Although it is possible for the adjudicating official to decide a case only on the basis of the documents on file, most appeals involve a hearing in which the asylum seeker is given another opportunity to present his or her claim. Hearings are conducted by the IFARB member assigned to the case and typically include the following seven stages: (1) verification of personal data and current address; (2) procedural information and instruction; (3) summary of the facts of the case; (4) taking of evidence, that is, interviewing and questioning; (5) presentation of country-related information; (6) announcement that the decision will be issued in writing; and (7) sight translation into English and signing of the written record.
The core of the hearing is stage four, the interview, in which the asylum seeker is asked about his or her reasons for leaving the country, the circumstances of his or her life before the flight, and about his or her escape route. This leads into a round of questioning, in which the adjudicating official confronts the asylum seeker with apparent inconsistencies in his or her narrative and with discrepancies with respect to statements as recorded in the first-instance hearing. Hence, the institutional purpose of the proceedings is to establish the facts of the case and to assess the credibility of the asylum seeker and his or her story. In this, the interpreter plays a crucial and complex role, as shown in the following sections of this analysis.
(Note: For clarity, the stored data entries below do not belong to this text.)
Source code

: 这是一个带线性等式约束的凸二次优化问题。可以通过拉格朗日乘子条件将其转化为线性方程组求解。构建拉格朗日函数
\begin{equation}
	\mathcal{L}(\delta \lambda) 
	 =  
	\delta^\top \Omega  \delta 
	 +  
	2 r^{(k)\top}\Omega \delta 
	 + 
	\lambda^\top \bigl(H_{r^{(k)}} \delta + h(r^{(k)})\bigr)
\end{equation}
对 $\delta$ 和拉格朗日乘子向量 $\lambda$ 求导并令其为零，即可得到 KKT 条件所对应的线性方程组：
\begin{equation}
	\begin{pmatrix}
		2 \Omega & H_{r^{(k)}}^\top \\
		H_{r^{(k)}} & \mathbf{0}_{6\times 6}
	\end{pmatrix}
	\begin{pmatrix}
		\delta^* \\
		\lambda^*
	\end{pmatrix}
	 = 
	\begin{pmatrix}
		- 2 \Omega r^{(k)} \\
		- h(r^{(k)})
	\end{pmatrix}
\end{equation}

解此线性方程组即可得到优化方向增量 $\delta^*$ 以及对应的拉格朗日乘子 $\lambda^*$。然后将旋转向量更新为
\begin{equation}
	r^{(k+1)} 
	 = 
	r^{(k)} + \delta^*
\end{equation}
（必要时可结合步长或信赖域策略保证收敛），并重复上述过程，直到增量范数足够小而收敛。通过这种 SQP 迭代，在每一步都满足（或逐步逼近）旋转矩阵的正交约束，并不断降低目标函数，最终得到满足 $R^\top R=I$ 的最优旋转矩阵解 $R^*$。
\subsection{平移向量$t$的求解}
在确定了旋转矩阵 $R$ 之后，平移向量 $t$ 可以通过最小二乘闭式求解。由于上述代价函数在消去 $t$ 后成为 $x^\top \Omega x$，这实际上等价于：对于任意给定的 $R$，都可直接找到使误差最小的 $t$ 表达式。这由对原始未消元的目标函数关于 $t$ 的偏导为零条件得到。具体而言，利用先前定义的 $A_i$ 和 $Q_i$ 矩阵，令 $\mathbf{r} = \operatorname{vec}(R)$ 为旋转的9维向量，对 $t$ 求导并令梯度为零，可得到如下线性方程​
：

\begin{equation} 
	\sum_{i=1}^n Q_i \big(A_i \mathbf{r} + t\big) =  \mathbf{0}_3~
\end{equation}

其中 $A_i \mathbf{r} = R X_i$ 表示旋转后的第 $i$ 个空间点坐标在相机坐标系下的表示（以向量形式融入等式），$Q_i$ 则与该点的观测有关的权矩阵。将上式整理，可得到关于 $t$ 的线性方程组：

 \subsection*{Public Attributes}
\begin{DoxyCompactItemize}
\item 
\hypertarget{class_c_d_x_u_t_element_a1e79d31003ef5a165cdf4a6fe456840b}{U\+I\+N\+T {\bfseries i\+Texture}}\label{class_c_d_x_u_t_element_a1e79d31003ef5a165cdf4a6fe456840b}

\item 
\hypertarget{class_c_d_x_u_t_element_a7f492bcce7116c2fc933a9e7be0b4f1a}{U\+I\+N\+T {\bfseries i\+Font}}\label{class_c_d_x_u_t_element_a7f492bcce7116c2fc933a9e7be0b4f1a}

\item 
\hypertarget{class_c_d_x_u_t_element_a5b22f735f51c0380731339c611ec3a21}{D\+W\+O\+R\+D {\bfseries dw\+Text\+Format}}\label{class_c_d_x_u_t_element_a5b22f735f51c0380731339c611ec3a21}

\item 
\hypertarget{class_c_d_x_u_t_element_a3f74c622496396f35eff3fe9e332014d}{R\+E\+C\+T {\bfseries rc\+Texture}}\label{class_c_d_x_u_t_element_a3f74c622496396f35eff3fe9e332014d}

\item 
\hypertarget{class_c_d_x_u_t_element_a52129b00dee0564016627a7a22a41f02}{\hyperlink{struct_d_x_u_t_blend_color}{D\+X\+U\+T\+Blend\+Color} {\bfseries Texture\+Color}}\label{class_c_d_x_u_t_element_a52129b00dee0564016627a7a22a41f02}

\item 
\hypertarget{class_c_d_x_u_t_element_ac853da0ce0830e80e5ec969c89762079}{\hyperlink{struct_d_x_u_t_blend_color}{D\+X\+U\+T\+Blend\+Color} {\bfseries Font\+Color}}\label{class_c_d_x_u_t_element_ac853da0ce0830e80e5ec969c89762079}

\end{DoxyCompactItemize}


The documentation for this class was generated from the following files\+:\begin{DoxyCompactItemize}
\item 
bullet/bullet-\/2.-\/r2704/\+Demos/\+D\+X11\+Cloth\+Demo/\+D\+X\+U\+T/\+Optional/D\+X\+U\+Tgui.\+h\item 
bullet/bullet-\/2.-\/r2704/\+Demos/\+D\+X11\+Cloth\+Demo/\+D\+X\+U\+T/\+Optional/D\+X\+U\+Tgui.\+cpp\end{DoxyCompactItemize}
Roles and Participation Status
In principle, the interactants’ roles are well defined by the institutional context, that is, the adjudicating official conducts the hearing and ensures that its contents are reflected in the written record; the asylum seeker presents his or her claim and responds to the official’s questions; the interpreter renders the adjudicating official’s statements and questions in the language understood by the asylum seeker and the latter’s utterances in the language of the proceedings; and the recording clerk types what is dictated to be entered in the record. The interpreter’s normative role as commonly laid down in interpreters’ codes of ethics and standards of professional practice and specifically described for the refugee status determination process (e.g., UNHCR, 1995; BMI et al., 2006) is thus limited to rendering the primary parties’ utterances accurately and completely, without adding, omitting or changing anything, and using the grammatical first person of the speaker.
As demonstrated by Pöllabauer (2004, 2005) for first-instance proceedings, actual role behavior in the interaction tends to be much more complex, and a similar pattern of complexity emerges from the current study. We present examples of three types of deviations from the interpreter’s normative role: verbally allying with the adjudicator, acting as co-interviewer, and co-producing the written record.
n e u t r a l a n d “ i n v i s i b l e ” ?
Though strongly challenged by recent scholarship (e.g. Metzger, 1999; Angelelli, 2004), the idea that interpreters are neutral between the primary parties and do not intervene on behalf of either side, is deeply entrenched, both in the interpreting community and, in particular, among users of their services, as illustrated in the expectations voiced by IFARB members in Maurer-Kober’s (2004) study. And yet, as shown by Pöllabauer (2004), interpreters frequently position themselves as members of the institutional “team,” for instance by adopting the first person plural to refer to the asylum seeker’s interlocutor(s). The following excerpt from the corpus (Example 1) is one of many examples of such a verbal alliance forged by the interpreter’s use of the “inclusive ‘we’” (cf., Pöllabauer, 2004, pp. 168–169). It is taken from the central part of a hearing in which the appellant is questioned about threatening events in the course of his flight to and stay in the Nigerian city of Lagos.
example 1: T1H2 (34:21–34:36): “we need to know”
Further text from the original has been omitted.